▶ [RECORDS FOR THIS EXERCISE]
-- Opening Marker --
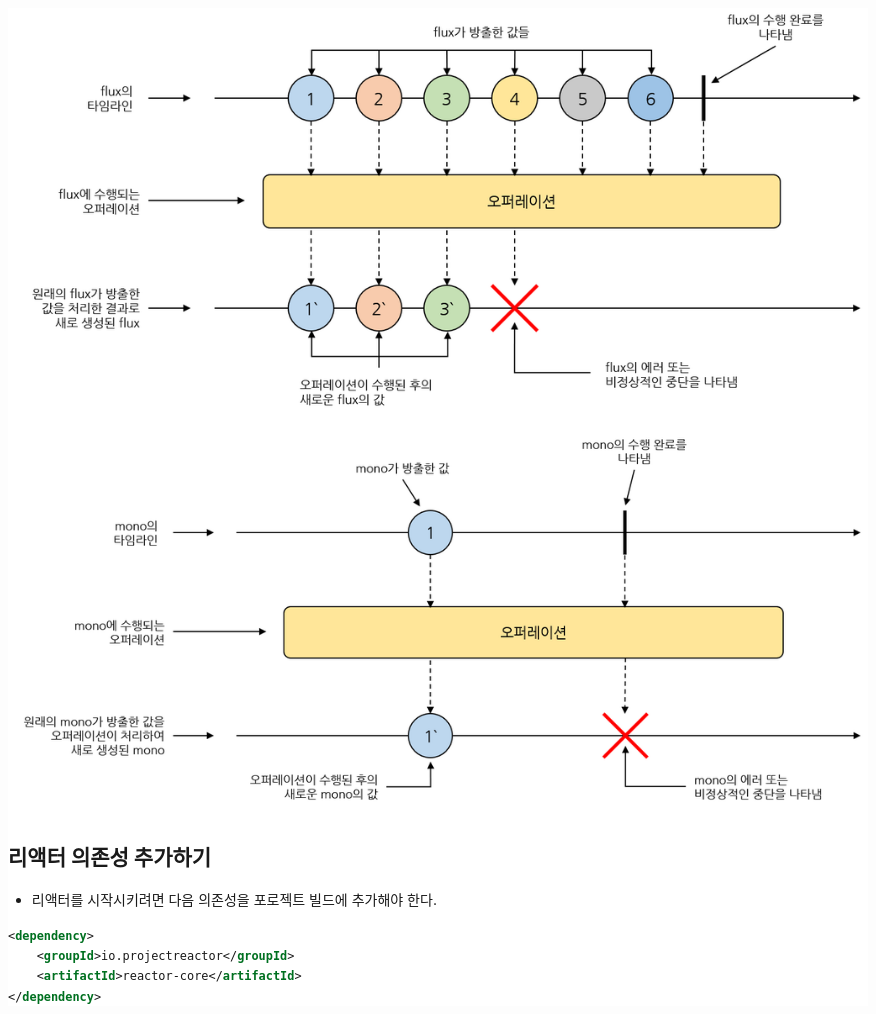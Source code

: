 ![chapter10-01](image/chapter10-01.png 'Flux의 기본적인 플로우를 보여주는 마블 다이어그램')

![chapter10-02](image/chapter10-02.png 'Mono의 기본적인 플로우를 보여주는 마블 다이어그램')

## 리액터 의존성 추가하기

- 리액터를 시작시키려면 다음 의존성을 포로젝트 빌드에 추가해야 한다.

```xml
<dependency>
	<groupId>io.projectreactor</groupId>
	<artifactId>reactor-core</artifactId>
</dependency>
```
-- Closing Marker --
▶ [TASK GOAL]
Omitting the images, output each record precisely as written.

▶ [WRITTEN SOLUTION]
Source code

: ![chapter10-01](image/chapter10-01.png 'Flux의 기본적인 플로우를 보여주는 마블 다이어그램')

![chapter10-02](image/chapter10-02.png 'Mono의 기본적인 플로우를 보여주는 마블 다이어그램')

## 리액터 의존성 추가하기

- 리액터를 시작시키려면 다음 의존성을 포로젝트 빌드에 추가해야 한다.

```xml
<dependency>
	<groupId>io.projectreactor</groupId>
	<artifactId>reactor-core</artifactId>
</dependency>
```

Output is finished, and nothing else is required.